TASK REQUIREMENTS »
The output should be all lines of the entries below in which the word "lovely" occurs.

DATA »
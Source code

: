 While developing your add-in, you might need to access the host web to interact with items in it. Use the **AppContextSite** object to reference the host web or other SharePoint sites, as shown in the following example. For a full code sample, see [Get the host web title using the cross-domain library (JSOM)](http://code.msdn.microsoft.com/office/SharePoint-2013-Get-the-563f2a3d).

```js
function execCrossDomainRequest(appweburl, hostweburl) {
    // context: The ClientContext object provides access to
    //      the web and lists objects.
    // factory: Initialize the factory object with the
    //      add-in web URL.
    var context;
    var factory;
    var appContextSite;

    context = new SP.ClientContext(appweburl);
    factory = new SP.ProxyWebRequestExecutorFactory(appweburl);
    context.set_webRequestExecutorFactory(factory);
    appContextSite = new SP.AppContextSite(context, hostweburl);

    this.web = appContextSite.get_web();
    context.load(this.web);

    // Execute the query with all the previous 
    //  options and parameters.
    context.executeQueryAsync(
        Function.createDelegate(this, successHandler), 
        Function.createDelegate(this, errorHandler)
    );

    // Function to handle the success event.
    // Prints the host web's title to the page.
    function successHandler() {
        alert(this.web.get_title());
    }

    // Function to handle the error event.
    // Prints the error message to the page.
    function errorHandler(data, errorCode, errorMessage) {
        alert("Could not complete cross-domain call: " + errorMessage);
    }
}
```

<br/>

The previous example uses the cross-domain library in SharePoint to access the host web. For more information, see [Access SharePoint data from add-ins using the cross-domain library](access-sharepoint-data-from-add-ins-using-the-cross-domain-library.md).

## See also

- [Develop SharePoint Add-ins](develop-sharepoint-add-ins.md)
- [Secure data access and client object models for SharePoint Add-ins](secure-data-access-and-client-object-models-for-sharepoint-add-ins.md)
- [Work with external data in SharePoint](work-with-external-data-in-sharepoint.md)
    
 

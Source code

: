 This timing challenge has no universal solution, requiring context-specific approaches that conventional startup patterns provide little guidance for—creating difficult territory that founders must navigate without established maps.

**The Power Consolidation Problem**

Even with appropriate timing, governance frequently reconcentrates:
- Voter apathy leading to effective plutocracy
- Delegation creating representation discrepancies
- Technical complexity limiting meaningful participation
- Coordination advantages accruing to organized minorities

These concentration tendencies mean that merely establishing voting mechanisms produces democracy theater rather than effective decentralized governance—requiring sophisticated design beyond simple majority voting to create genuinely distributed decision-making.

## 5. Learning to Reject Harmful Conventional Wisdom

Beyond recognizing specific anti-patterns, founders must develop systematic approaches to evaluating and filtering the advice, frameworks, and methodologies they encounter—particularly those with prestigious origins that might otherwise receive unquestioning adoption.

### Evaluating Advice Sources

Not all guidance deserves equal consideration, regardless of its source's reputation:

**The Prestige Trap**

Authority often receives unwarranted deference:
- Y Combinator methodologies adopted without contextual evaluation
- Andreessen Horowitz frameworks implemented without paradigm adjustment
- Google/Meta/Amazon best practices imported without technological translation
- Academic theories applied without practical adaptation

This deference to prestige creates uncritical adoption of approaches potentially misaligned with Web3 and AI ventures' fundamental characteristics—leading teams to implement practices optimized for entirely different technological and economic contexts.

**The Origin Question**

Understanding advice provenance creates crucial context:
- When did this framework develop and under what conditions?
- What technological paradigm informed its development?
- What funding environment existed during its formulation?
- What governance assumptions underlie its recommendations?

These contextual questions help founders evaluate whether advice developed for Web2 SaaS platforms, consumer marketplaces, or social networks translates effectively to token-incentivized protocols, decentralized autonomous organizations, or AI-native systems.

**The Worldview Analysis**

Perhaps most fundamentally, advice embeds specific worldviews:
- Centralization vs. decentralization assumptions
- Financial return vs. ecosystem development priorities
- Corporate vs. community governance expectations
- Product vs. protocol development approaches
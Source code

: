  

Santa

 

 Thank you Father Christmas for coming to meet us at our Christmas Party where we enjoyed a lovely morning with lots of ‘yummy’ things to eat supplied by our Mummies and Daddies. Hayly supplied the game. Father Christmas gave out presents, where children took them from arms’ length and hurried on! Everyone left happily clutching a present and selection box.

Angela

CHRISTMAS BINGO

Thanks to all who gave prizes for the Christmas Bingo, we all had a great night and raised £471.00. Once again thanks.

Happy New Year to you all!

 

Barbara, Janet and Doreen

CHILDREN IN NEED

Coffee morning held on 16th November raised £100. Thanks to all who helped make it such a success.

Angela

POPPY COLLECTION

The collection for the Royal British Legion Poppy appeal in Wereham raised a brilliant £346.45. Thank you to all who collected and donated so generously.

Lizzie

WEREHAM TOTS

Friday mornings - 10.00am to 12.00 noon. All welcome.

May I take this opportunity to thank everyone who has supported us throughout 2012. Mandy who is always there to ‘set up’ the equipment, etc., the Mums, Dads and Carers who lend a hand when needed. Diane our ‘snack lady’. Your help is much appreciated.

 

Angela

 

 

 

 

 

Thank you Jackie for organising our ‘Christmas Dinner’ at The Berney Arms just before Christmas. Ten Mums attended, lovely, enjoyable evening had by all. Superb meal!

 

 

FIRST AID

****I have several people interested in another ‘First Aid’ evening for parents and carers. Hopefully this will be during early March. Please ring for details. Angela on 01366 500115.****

SOLVED EXERCISE »
 Thank you Father Christmas for coming to meet us at our Christmas Party where we enjoyed a lovely morning with lots of ‘yummy’ things to eat supplied by our Mummies and Daddies. Hayly supplied the game. Father Christmas gave out presents, where children took them from arms’ length and hurried on! Everyone left happily clutching a present and selection box.
Thank you Jackie for organising our ‘Christmas Dinner’ at The Berney Arms just before Christmas. Ten Mums attended, lovely, enjoyable evening had by all. Superb meal!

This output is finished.